The ditty was quoted in a number of publications during the 1600s, and the understanding then was that the year in question was 1524.
The turkey was indeed introduced to England from the New World by a merchant named William Strickland around that time. Mr Strickland become a member of Parliament, and in 1550 was granted a coat of arms with a depiction of a “turkey-cock in his pride proper”. Apparently his compatriots appreciated the turkey. The sketch of his crest that is kept in the heraldry office is said to be the oldest European drawing of a turkey.
As for heresy, no doubt the reference is to Protestantism. Perhaps Luther’s writings first arrived in England in 1524. Certainly that year was not the origin of non-Catholic belief, since John Wycliffe was preaching “heresy” in the 1300s.
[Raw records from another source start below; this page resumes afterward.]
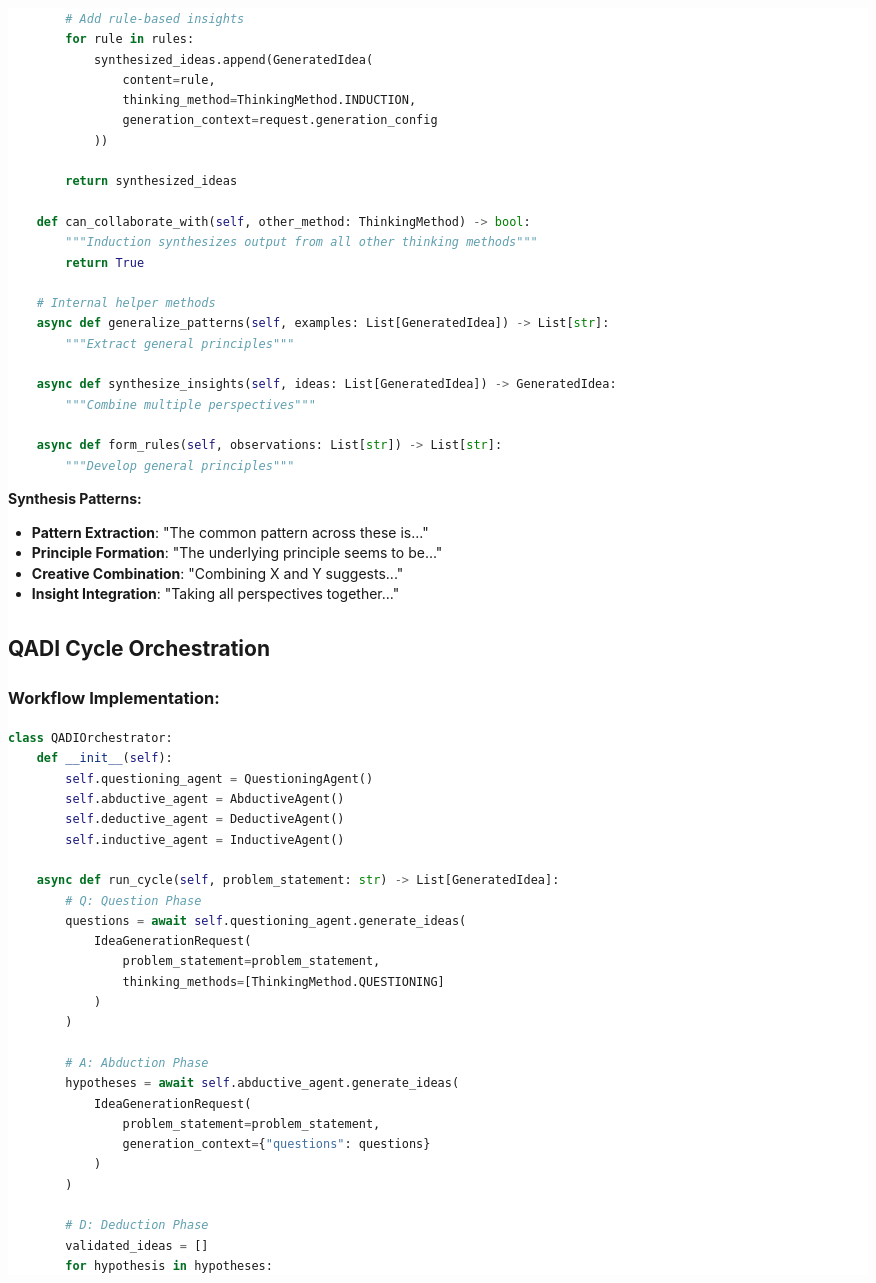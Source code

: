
 ```python
        # Add rule-based insights
        for rule in rules:
            synthesized_ideas.append(GeneratedIdea(
                content=rule,
                thinking_method=ThinkingMethod.INDUCTION,
                generation_context=request.generation_config
            ))
        
        return synthesized_ideas
    
    def can_collaborate_with(self, other_method: ThinkingMethod) -> bool:
        """Induction synthesizes output from all other thinking methods"""
        return True
    
    # Internal helper methods
    async def generalize_patterns(self, examples: List[GeneratedIdea]) -> List[str]:
        """Extract general principles"""
        
    async def synthesize_insights(self, ideas: List[GeneratedIdea]) -> GeneratedIdea:
        """Combine multiple perspectives"""
        
    async def form_rules(self, observations: List[str]) -> List[str]:
        """Develop general principles"""
```

**Synthesis Patterns:**
- **Pattern Extraction**: "The common pattern across these is..."
- **Principle Formation**: "The underlying principle seems to be..."
- **Creative Combination**: "Combining X and Y suggests..."
- **Insight Integration**: "Taking all perspectives together..."

## QADI Cycle Orchestration

### Workflow Implementation:

```python
class QADIOrchestrator:
    def __init__(self):
        self.questioning_agent = QuestioningAgent()
        self.abductive_agent = AbductiveAgent()
        self.deductive_agent = DeductiveAgent()
        self.inductive_agent = InductiveAgent()
    
    async def run_cycle(self, problem_statement: str) -> List[GeneratedIdea]:
        # Q: Question Phase
        questions = await self.questioning_agent.generate_ideas(
            IdeaGenerationRequest(
                problem_statement=problem_statement,
                thinking_methods=[ThinkingMethod.QUESTIONING]
            )
        )
        
        # A: Abduction Phase  
        hypotheses = await self.abductive_agent.generate_ideas(
            IdeaGenerationRequest(
                problem_statement=problem_statement,
                generation_context={"questions": questions}
            )
        )
        
        # D: Deduction Phase
        validated_ideas = []
        for hypothesis in hypotheses:
```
Now, the “hops” part is an interesting story. The flavouring for ale all during the Middle Ages was a mixture of herbs called “gruit”, including mugwort and yarrow and other stuff you never heard of. The recipe/production/trade of gruit was wholly owned and operated by Catholic monasteries in Europe and England. The idea to use hops instead of gruit, to make a different brew called “beer”, began in south Europe and spread gradually north to Germany and the Netherlands in the late 15th century.
Here’s where the bonus for Protestants comes in. Anyone wishing to boycott the gruit monopoly and cut off its income to monasteries would welcome the idea of making beer with hops. It was the principle of the thing more than the (bitter) flavour. (But also, hops is a better preservative than gruit.) And so it was that Dutch Protestant merchants brought hoppy beer to England, and the fad really took off when Henry VIII dissolved the monasteries in 1536-9.
Cheers to turkeys, heresy, hops and beer.